EU Trade Deal Opens Mercosur Market to European Exports

2026-05-05

Brussels begins provisional tariff cuts on wine, spirits and other goods in a bloc of more than 700 million people

The European Union’s interim trade agreement with Mercosur took effect provisionally on May 1, opening the door to lower tariffs on wine, spirits and other key European exports in a market of more than 700 million people, according to the European Commission.

Brussels said the deal will gradually eliminate import duties on more than 91% of goods exported from the European Union to Mercosur, the South American bloc made up of Argentina, Brazil, Paraguay and Uruguay. For the wine and spirits sectors, the agreement is expected to reduce or remove tariffs that have long made sales in the region more expensive and less predictable for European producers.

The Commission said the first tariff-rate quotas and reductions began on May 1, giving exporters an immediate if partial opening into a region that has been difficult to access because of customs barriers and technical rules. Officials in Brussels said they expect European agri-food exports to Mercosur to rise by 50% over time as a result of the agreement.

The deal also gives legal protection in Mercosur to 344 European geographical indications, including names tied to wines, cheeses, cured meats and other regional foods and drinks. That protection is meant to prevent imitation products from using those names in local markets. For wine producers in particular, the measure could help safeguard labels linked to specific places and production methods.

At the same time, the Commission said sensitive agricultural sectors in the European Union will be shielded through carefully calibrated tariff quotas, a safeguard mechanism described by Brussels as unprecedented, and tighter controls. That balance was central to negotiations, as farm groups in Europe had warned that broader market access could expose them to competition from lower-cost imports.

The provisional application also begins the removal of non-tariff barriers, including technical rules on conformity assessment, labeling and compliance with international standards. The Commission said those changes should make it easier for European companies to operate in Mercosur markets and move goods more quickly across borders.

Public procurement is another part of the agreement now starting to open. European companies will be able to bid for federal and state contracts in Mercosur on equal terms with local competitors, a change that Brussels says could matter for exporters beyond agriculture, including beverage companies looking for distribution, logistics and infrastructure contracts.

The provisional rollout follows a January decision by the Council authorizing the Commission to apply parts of the agreement after the first ratification by a Mercosur country. On Feb. 27, Ursula von der Leyen, the president of the European Commission, said the bloc would move ahead with provisional application.

Von der Leyen called it a historic agreement and said it should deliver immediate benefits for citizens and businesses through lower tariffs and new market opportunities. Maroš Šefčovič, the commissioner for trade and economic security, said the Commission was already reaching out to companies across the bloc, including small and medium-size firms, so they could begin exploring export opportunities under the new rules.

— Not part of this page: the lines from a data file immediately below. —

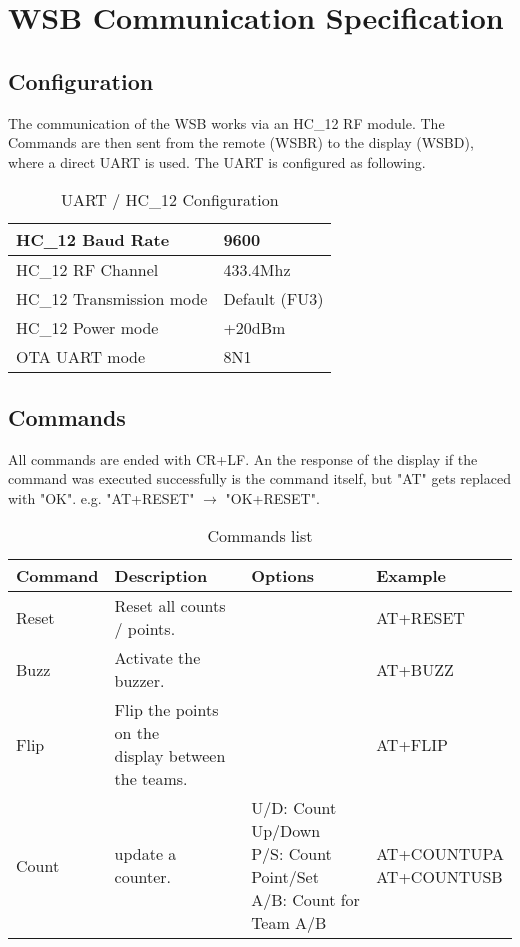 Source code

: \chapter*{WSB Communication Specification}


\section*{Configuration}

The communication of the WSB works via an HC\_12 RF module. The Commands are then sent from the remote (WSBR) to the display (WSBD), where a direct UART is used. The UART is configured as following.

\begin{table}[H]
    \centering
\begin{tabular}{||p{6cm} | p{4cm} ||} 
 \hline
     HC\_12 Baud Rate & 9600 \\ 
 \hline
     HC\_12 RF Channel & 433.4Mhz \\ 
 \hline
     HC\_12 Transmission mode & Default (FU3) \\ 
 \hline
     HC\_12 Power mode & +20dBm \\ 
 \hline
     OTA UART mode & 8N1 \\ 
 \hline
\end{tabular}
    \caption{UART / HC\_12 Configuration}
\end{table}

\section*{Commands}

All commands are ended with CR+LF. An the response of the display if the command was executed successfully is the command itself, but "AT" gets replaced with "OK". e.g. "AT+RESET" $\rightarrow$ "OK+RESET".

\begin{table}[H]
    \centering
\begin{tabular}{||p{2cm} | p{4.5cm} | p{5cm} | p{3.5cm} ||} 
 \hline
 Command & Description & Options & Example \\ [0.5ex] 
 \hline\hline
     Reset & Reset all counts / points. &  & AT+RESET \\ 
 \hline
     Buzz & Activate the buzzer. &  & AT+BUZZ \\ 
 \hline
     Flip & \makecell[lt]{Flip the points on the \\ display between \\ the teams.} &  & AT+FLIP \\ 
 \hline
     Count & update a counter. & \makecell[lt]{U/D: Count Up/Down \\ P/S: Count Point/Set \\ A/B: Count for Team A/B} & \makecell[lt]{AT+COUNTUPA \\ AT+COUNTUSB} \\ 
 \hline
\end{tabular}
    \caption{Commands list}
\end{table} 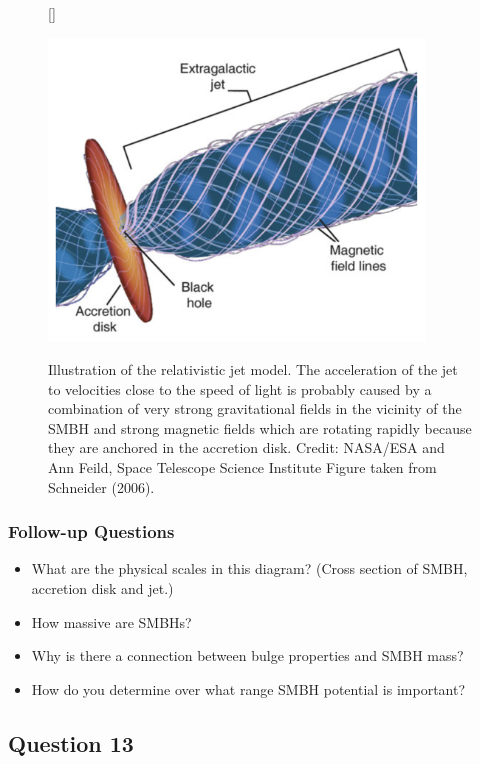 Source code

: \documentclass[a4paper,11pt]{article}
\begin{document}
\begin{figure}[h]
    [\FBwidth]
    {\caption{\footnotesize{Illustration of the relativistic jet model. The acceleration of the jet to velocities close to the speed of light is probably caused by a combination of very strong gravitational fields in the vicinity of the SMBH and strong magnetic fields which are rotating rapidly because they are anchored in the accretion disk. Credit: NASA/ESA and Ann Feild, Space Telescope Science Institute Figure taken from Schneider (2006).}}
    \label{fig:agnjet}}
    {\includegraphics[width=10cm]{figures/AGN_jet.png}}
\end{figure}

\subsubsection{Follow-up Questions}

\begin{itemize}
    \item What are the physical scales in this diagram? (Cross section of SMBH, accretion disk and jet.)
    \item How massive are SMBHs?
    \item Why is there a connection between bulge properties and SMBH mass?
    \item How do you determine over what range SMBH potential is important?
\end{itemize}



\newpage
\subsection{Question 13}
\end{document}
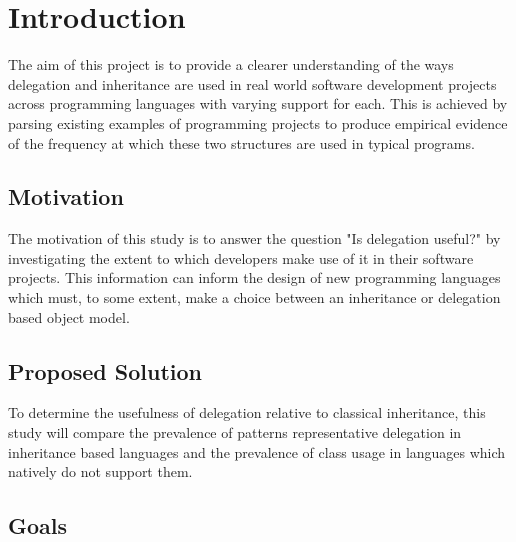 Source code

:\chapter{Introduction}\label{C:intro}
The aim of this project is to provide a clearer understanding of the ways delegation and inheritance are used in real world software development projects across programming languages with varying support for each. This is achieved by parsing existing examples of programming projects to produce empirical evidence of the frequency at which these two structures are used in typical programs.

\section{Motivation}
The motivation of this study is to answer the question "Is delegation useful?" by investigating the extent to which developers make use of it in their software projects. This information can inform the design of new programming languages which must, to some extent, make a choice between an inheritance or delegation based object model.

\section{Proposed Solution}
To determine the usefulness of delegation relative to classical inheritance, this study will compare the prevalence of patterns representative delegation in inheritance based languages and the prevalence of class usage in languages which natively do not support them. 

\section{Goals} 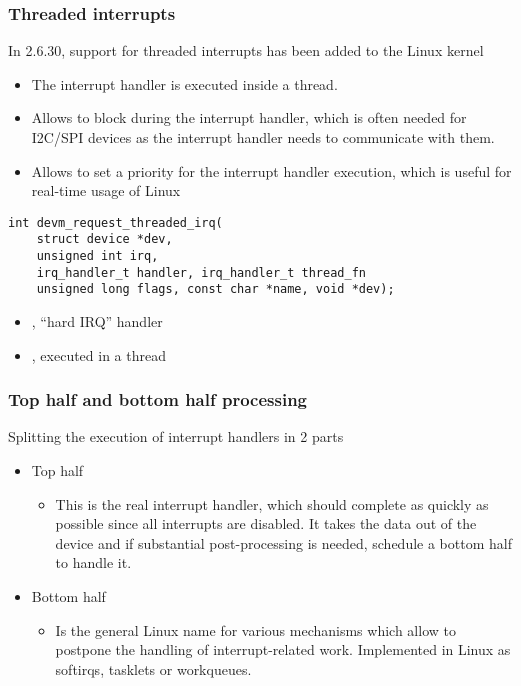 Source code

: \begin{frame}[fragile]
  \frametitle{Threaded interrupts}
  In 2.6.30, support for threaded interrupts has been added to
  the Linux kernel
  \begin{itemize}
  \item The interrupt handler is executed inside a thread.
  \item Allows to block during the interrupt handler, which is often
        needed for I2C/SPI devices as the interrupt handler needs to
        communicate with them.
  \item Allows to set a priority for the interrupt handler
        execution, which is useful for real-time usage of Linux
  \end{itemize}
  \begin{verbatim}
int devm_request_threaded_irq(
    struct device *dev,
    unsigned int irq,
    irq_handler_t handler, irq_handler_t thread_fn
    unsigned long flags, const char *name, void *dev);
  \end{verbatim}
  \begin{itemize}
  \item {}, ``hard IRQ'' handler
  \item {}, executed in a thread
  \end{itemize}
\end{frame}

\begin{frame}
  \frametitle{Top half and bottom half processing}
  Splitting the execution of interrupt handlers in 2 parts
  \begin{itemize}
  \item Top half
    \begin{itemize}
    \item This is the real interrupt handler, which should complete
      as quickly as possible since all interrupts are disabled.
      It takes the data out of the device and if substantial
      post-processing is needed, schedule a bottom half to handle it. 
    \end{itemize}
  \item Bottom half
    \begin{itemize}
    \item Is the general Linux name for various mechanisms which
      allow to postpone the handling of interrupt-related
      work. Implemented in Linux as softirqs, tasklets or
      workqueues.
    \end{itemize}
  \end{itemize}
\end{frame}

For Europe’s wine industry, which has faced pressure from slowing demand at home and rising competition abroad, the timing matters. Producers from France, Italy, Spain and other exporting countries have been looking for new outlets as they contend with changing consumption patterns and higher costs. Mercosur’s large consumer base offers one such outlet, but success will depend on how quickly companies can navigate local regulations, distribution networks and pricing pressures in each country.